- **DATASET**:
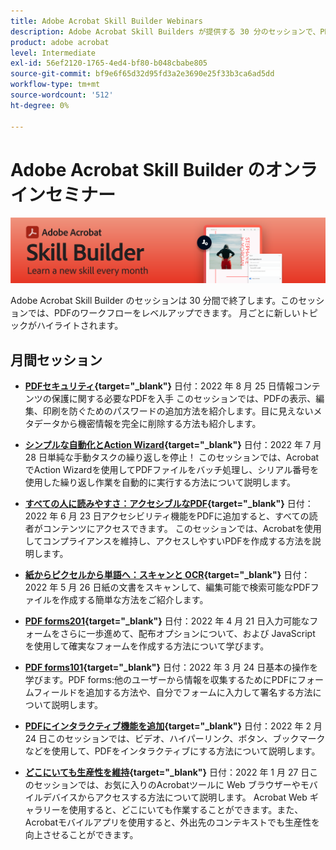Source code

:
 ```yaml
---
title: Adobe Acrobat Skill Builder Webinars
description: Adobe Acrobat Skill Builders が提供する 30 分のセッションで、PDf のワークフローをレベルアップできます
product: adobe acrobat
level: Intermediate
exl-id: 56ef2120-1765-4ed4-bf80-b048cbabe805
source-git-commit: bf9e6f65d32d95fd3a2e3690e25f33b3ca6ad5dd
workflow-type: tm+mt
source-wordcount: '512'
ht-degree: 0%

---
```


# Adobe Acrobat Skill Builder のオンラインセミナー

![Acrobat Skill Builder の画像](../assets/sbacrobatwebinars.png)

Adobe Acrobat Skill Builder のセッションは 30 分間で終了します。このセッションでは、PDFのワークフローをレベルアップできます。 月ごとに新しいトピックがハイライトされます。

## 月間セッション

* **[PDFセキュリティ](https://adobe-acrobat-skill-builder.joinus.adobeevents.com/attendease/networking/experience/ad3778d2-f2c3-4966-98ed-8b1bb90e4b2b/180ad785-1b5b-4c80-80ab-1df345f082ff){target=&quot;_blank&quot;}**
日付：2022 年 8 月 25 日情報コンテンツの保護に関する必要なPDFを入手 このセッションでは、PDFの表示、編集、印刷を防ぐためのパスワードの追加方法を紹介します。目に見えないメタデータから機密情報を完全に削除する方法も紹介します。

* **[シンプルな自動化とAction Wizard](https://adobe-acrobat-skill-builder.joinus.adobeevents.com/attendease/networking/experience/45ef14f7-e5e4-4fe0-ba26-905adac092a2/24bf421e-f489-47dc-a5a4-d8d70858348c){target=&quot;_blank&quot;}**
日付：2022 年 7 月 28 日単純な手動タスクの繰り返しを停止！ このセッションでは、AcrobatでAction Wizardを使用してPDFファイルをバッチ処理し、シリアル番号を使用した繰り返し作業を自動的に実行する方法について説明します。

* **[すべての人に読みやすさ：アクセシブルなPDF](https://adobe-acrobat-skill-builder.joinus.adobeevents.com/attendease/networking/experience/18c111bd-9c63-4636-a4fd-8dc045a20423/8484f6c9-e2c9-4e1c-8d03-c2ca1d4db77c){target=&quot;_blank&quot;}**
日付：2022 年 6 月 23 日アクセシビリティ機能をPDFに追加すると、すべての読者がコンテンツにアクセスできます。 このセッションでは、Acrobatを使用してコンプライアンスを維持し、アクセスしやすいPDFを作成する方法を説明します。

* **[紙からピクセルから単語へ：スキャンと OCR](https://adobe-acrobat-skill-builder.joinus.adobeevents.com/attendease/networking/experience/db1178ff-fd0e-4429-9a91-dae080cac9c3/611fa8dd-1b65-4135-800b-feb61541615f){target=&quot;_blank&quot;}**
日付：2022 年 5 月 26 日紙の文書をスキャンして、編集可能で検索可能なPDFファイルを作成する簡単な方法をご紹介します。

* **[PDF forms201](https://adobe-acrobat-skill-builder.joinus.adobeevents.com/attendease/networking/experience/e05d5e32-598e-49a2-b847-a06207dcbfd7/39c070e1-4ef4-4fc2-aa1e-bf89fb59215e){target=&quot;_blank&quot;}**
日付：2022 年 4 月 21 日入力可能なフォームをさらに一歩進めて、配布オプションについて、および JavaScript を使用して確実なフォームを作成する方法について学びます。

* **[PDF forms101](https://adobe-acrobat-skill-builder.joinus.adobeevents.com/attendease/networking/experience/c7f08842-3d62-4b98-bb2a-029feef13621/5f8f1f46-c321-4fba-8c49-4b89d3de6d36){target=&quot;_blank&quot;}**
日付：2022 年 3 月 24 日基本の操作を学びます。PDF forms:他のユーザーから情報を収集するためにPDFにフォームフィールドを追加する方法や、自分でフォームに入力して署名する方法について説明します。

* **[PDFにインタラクティブ機能を追加](https://adobe-acrobat-skill-builder.joinus.adobeevents.com/attendease/networking/experience/c3150e33-0164-4f94-ac46-aec99b843291/14ea3de0-529f-4c79-9020-cd0a4f98aab0){target=&quot;_blank&quot;}**
日付：2022 年 2 月 24 日このセッションでは、ビデオ、ハイパーリンク、ボタン、ブックマークなどを使用して、PDFをインタラクティブにする方法について説明します。

* **[どこにいても生産性を維持](https://adobe-acrobat-skill-builder.joinus.adobeevents.com/attendease/networking/experience/99e0622a-adf9-4a8b-918f-fd4f4b3a3235/53620704-6da7-4b88-97da-a1f9f0fff3f4){target=&quot;_blank&quot;}**
日付：2022 年 1 月 27 日このセッションでは、お気に入りのAcrobatツールに Web ブラウザーやモバイルデバイスからアクセスする方法について説明します。 Acrobat Web ギャラリーを使用すると、どこにいても作業することができます。また、Acrobatモバイルアプリを使用すると、外出先のコンテキストでも生産性を向上させることができます。
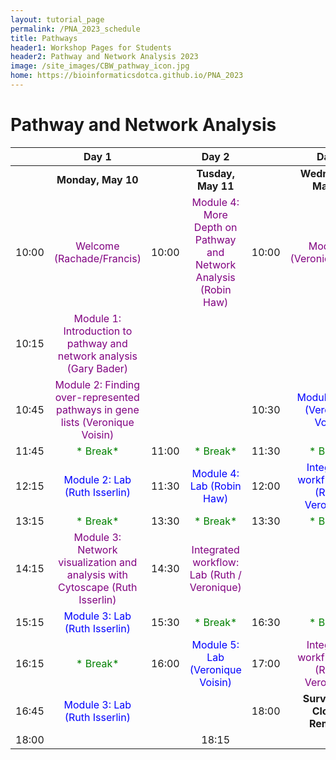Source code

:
 ```yaml
---
layout: tutorial_page
permalink: /PNA_2023_schedule
title: Pathways
header1: Workshop Pages for Students
header2: Pathway and Network Analysis 2023
image: /site_images/CBW_pathway_icon.jpg
home: https://bioinformaticsdotca.github.io/PNA_2023
---
```


# Pathway and Network Analysis

| | **Day 1** | | **Day 2** | | **Day 3** |
| :---: | :---: | :---: | :---: | :---: | :---: |
| | **Monday, May 10** | | **Tusday, May 11** | | **Wednesday, May 12** |
| 10:00 | <font color="purple"> Welcome (Rachade/Francis)</font> | 10:00 | <font color="purple">Module 4: More Depth on Pathway and Network Analysis (Robin Haw)</font>|10:00  |<font color="purple"> Module 6 (Veronique/Ruth)</font> |  
| 10:15 | <font color="purple"> Module 1: Introduction to pathway and network analysis (Gary Bader) </font> |||||
| 10:45 | <font color="purple">Module 2: Finding over-represented pathways in gene lists (Veronique Voisin)</font>|||10:30|<font color="blue">Module 6: Lab (Veronique Voisin)</font> |
| 11:45 | <font color="green">* Break*</font>  |11:00| <font color="green">* Break*</font> |11:30 | <font color="green">* Break*</font> |  
| 12:15 | <font color="blue">Module 2: Lab (Ruth Isserlin)</font> |11:30|<font color="blue">Module 4: Lab (Robin Haw)</font> |12:00|<font color="blue">Integrated workflow: Lab (Ruth / Veronique)</font> |
| 13:15 | <font color="green">* Break*</font>| 13:30 | <font color="green">* Break*</font>| 13:30 | <font color="green">* Break*</font> |
| 14:15 |  <font color="purple">Module 3: Network visualization and analysis with Cytoscape (Ruth Isserlin)</font>| 14:30 | <font color="purple">Integrated workflow: Lab (Ruth / Veronique)</font>|
| 15:15 | <font color="blue"> Module 3: Lab (Ruth Isserlin) </font> | 15:30 |<font color="green">* Break*</font>  |16:30 |<font color="green">* Break*</font> |
| 16:15 | <font color="green">* Break*</font> |16:00| <font color="blue"> Module 5: Lab (Veronique Voisin)</font> | 17:00 |<font color="purple">Integrated workflow: Lab (Ruth / Veronique)</font>| 
| 16:45 | <font color="blue"> Module 3: Lab (Ruth Isserlin) </font>  || | 18:00|**Survey and Closing Remarks**  |
| 18:00 | || 18:15|


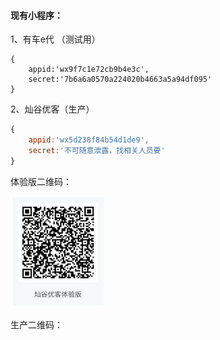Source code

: #### 现有小程序：

1、有车e代 （测试用）

```
{
    appid:'wx9f7c1e72cb9b4e3c',
    secret:'7b6a6a0570a224020b4663a5a94df095'    
}
```

2、灿谷优客（生产）

```js
{
    appid:'wx5d238f84b54d1de9',
    secret:'不可随意泄露，找相关人员要'
}
```

体验版二维码：

<img src='/assets/images/灿谷优客体验版' style='width:150px;margin:0 auto;' alt='灿谷优客体验版' title='灿谷优客体验版'>









生产二维码：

- **ACTION ITEM**: An exact copy of the material above is required, minus its images.

- **FINISHED TASK**:
Source code

:
 ```yaml
---
title: Adobe Acrobat Skill Builder Webinars
description: Adobe Acrobat Skill Builders が提供する 30 分のセッションで、PDf のワークフローをレベルアップできます
product: adobe acrobat
level: Intermediate
exl-id: 56ef2120-1765-4ed4-bf80-b048cbabe805
source-git-commit: bf9e6f65d32d95fd3a2e3690e25f33b3ca6ad5dd
workflow-type: tm+mt
source-wordcount: '512'
ht-degree: 0%

---
```


# Adobe Acrobat Skill Builder のオンラインセミナー

![Acrobat Skill Builder の画像](../assets/sbacrobatwebinars.png)

Adobe Acrobat Skill Builder のセッションは 30 分間で終了します。このセッションでは、PDFのワークフローをレベルアップできます。 月ごとに新しいトピックがハイライトされます。

## 月間セッション

* **[PDFセキュリティ](https://adobe-acrobat-skill-builder.joinus.adobeevents.com/attendease/networking/experience/ad3778d2-f2c3-4966-98ed-8b1bb90e4b2b/180ad785-1b5b-4c80-80ab-1df345f082ff){target=&quot;_blank&quot;}**
日付：2022 年 8 月 25 日情報コンテンツの保護に関する必要なPDFを入手 このセッションでは、PDFの表示、編集、印刷を防ぐためのパスワードの追加方法を紹介します。目に見えないメタデータから機密情報を完全に削除する方法も紹介します。

* **[シンプルな自動化とAction Wizard](https://adobe-acrobat-skill-builder.joinus.adobeevents.com/attendease/networking/experience/45ef14f7-e5e4-4fe0-ba26-905adac092a2/24bf421e-f489-47dc-a5a4-d8d70858348c){target=&quot;_blank&quot;}**
日付：2022 年 7 月 28 日単純な手動タスクの繰り返しを停止！ このセッションでは、AcrobatでAction Wizardを使用してPDFファイルをバッチ処理し、シリアル番号を使用した繰り返し作業を自動的に実行する方法について説明します。

* **[すべての人に読みやすさ：アクセシブルなPDF](https://adobe-acrobat-skill-builder.joinus.adobeevents.com/attendease/networking/experience/18c111bd-9c63-4636-a4fd-8dc045a20423/8484f6c9-e2c9-4e1c-8d03-c2ca1d4db77c){target=&quot;_blank&quot;}**
日付：2022 年 6 月 23 日アクセシビリティ機能をPDFに追加すると、すべての読者がコンテンツにアクセスできます。 このセッションでは、Acrobatを使用してコンプライアンスを維持し、アクセスしやすいPDFを作成する方法を説明します。

* **[紙からピクセルから単語へ：スキャンと OCR](https://adobe-acrobat-skill-builder.joinus.adobeevents.com/attendease/networking/experience/db1178ff-fd0e-4429-9a91-dae080cac9c3/611fa8dd-1b65-4135-800b-feb61541615f){target=&quot;_blank&quot;}**
日付：2022 年 5 月 26 日紙の文書をスキャンして、編集可能で検索可能なPDFファイルを作成する簡単な方法をご紹介します。

* **[PDF forms201](https://adobe-acrobat-skill-builder.joinus.adobeevents.com/attendease/networking/experience/e05d5e32-598e-49a2-b847-a06207dcbfd7/39c070e1-4ef4-4fc2-aa1e-bf89fb59215e){target=&quot;_blank&quot;}**
日付：2022 年 4 月 21 日入力可能なフォームをさらに一歩進めて、配布オプションについて、および JavaScript を使用して確実なフォームを作成する方法について学びます。

* **[PDF forms101](https://adobe-acrobat-skill-builder.joinus.adobeevents.com/attendease/networking/experience/c7f08842-3d62-4b98-bb2a-029feef13621/5f8f1f46-c321-4fba-8c49-4b89d3de6d36){target=&quot;_blank&quot;}**
日付：2022 年 3 月 24 日基本の操作を学びます。PDF forms:他のユーザーから情報を収集するためにPDFにフォームフィールドを追加する方法や、自分でフォームに入力して署名する方法について説明します。

* **[PDFにインタラクティブ機能を追加](https://adobe-acrobat-skill-builder.joinus.adobeevents.com/attendease/networking/experience/c3150e33-0164-4f94-ac46-aec99b843291/14ea3de0-529f-4c79-9020-cd0a4f98aab0){target=&quot;_blank&quot;}**
日付：2022 年 2 月 24 日このセッションでは、ビデオ、ハイパーリンク、ボタン、ブックマークなどを使用して、PDFをインタラクティブにする方法について説明します。

* **[どこにいても生産性を維持](https://adobe-acrobat-skill-builder.joinus.adobeevents.com/attendease/networking/experience/99e0622a-adf9-4a8b-918f-fd4f4b3a3235/53620704-6da7-4b88-97da-a1f9f0fff3f4){target=&quot;_blank&quot;}**
日付：2022 年 1 月 27 日このセッションでは、お気に入りのAcrobatツールに Web ブラウザーやモバイルデバイスからアクセスする方法について説明します。 Acrobat Web ギャラリーを使用すると、どこにいても作業することができます。また、Acrobatモバイルアプリを使用すると、外出先のコンテキストでも生産性を向上させることができます。
Source code

:
 ```yaml
---
layout: tutorial_page
permalink: /PNA_2023_schedule
title: Pathways
header1: Workshop Pages for Students
header2: Pathway and Network Analysis 2023
image: /site_images/CBW_pathway_icon.jpg
home: https://bioinformaticsdotca.github.io/PNA_2023
---
```


# Pathway and Network Analysis

| | **Day 1** | | **Day 2** | | **Day 3** |
| :---: | :---: | :---: | :---: | :---: | :---: |
| | **Monday, May 10** | | **Tusday, May 11** | | **Wednesday, May 12** |
| 10:00 | <font color="purple"> Welcome (Rachade/Francis)</font> | 10:00 | <font color="purple">Module 4: More Depth on Pathway and Network Analysis (Robin Haw)</font>|10:00  |<font color="purple"> Module 6 (Veronique/Ruth)</font> |  
| 10:15 | <font color="purple"> Module 1: Introduction to pathway and network analysis (Gary Bader) </font> |||||
| 10:45 | <font color="purple">Module 2: Finding over-represented pathways in gene lists (Veronique Voisin)</font>|||10:30|<font color="blue">Module 6: Lab (Veronique Voisin)</font> |
| 11:45 | <font color="green">* Break*</font>  |11:00| <font color="green">* Break*</font> |11:30 | <font color="green">* Break*</font> |  
| 12:15 | <font color="blue">Module 2: Lab (Ruth Isserlin)</font> |11:30|<font color="blue">Module 4: Lab (Robin Haw)</font> |12:00|<font color="blue">Integrated workflow: Lab (Ruth / Veronique)</font> |
| 13:15 | <font color="green">* Break*</font>| 13:30 | <font color="green">* Break*</font>| 13:30 | <font color="green">* Break*</font> |
| 14:15 |  <font color="purple">Module 3: Network visualization and analysis with Cytoscape (Ruth Isserlin)</font>| 14:30 | <font color="purple">Integrated workflow: Lab (Ruth / Veronique)</font>|
| 15:15 | <font color="blue"> Module 3: Lab (Ruth Isserlin) </font> | 15:30 |<font color="green">* Break*</font>  |16:30 |<font color="green">* Break*</font> |
| 16:15 | <font color="green">* Break*</font> |16:00| <font color="blue"> Module 5: Lab (Veronique Voisin)</font> | 17:00 |<font color="purple">Integrated workflow: Lab (Ruth / Veronique)</font>| 
| 16:45 | <font color="blue"> Module 3: Lab (Ruth Isserlin) </font>  || | 18:00|**Survey and Closing Remarks**  |
| 18:00 | || 18:15|


Source code

: #### 现有小程序：

1、有车e代 （测试用）

```
{
    appid:'wx9f7c1e72cb9b4e3c',
    secret:'7b6a6a0570a224020b4663a5a94df095'    
}
```

2、灿谷优客（生产）

```js
{
    appid:'wx5d238f84b54d1de9',
    secret:'不可随意泄露，找相关人员要'
}
```

体验版二维码：

<img src='/assets/images/灿谷优客体验版' style='width:150px;margin:0 auto;' alt='灿谷优客体验版' title='灿谷优客体验版'>









生产二维码：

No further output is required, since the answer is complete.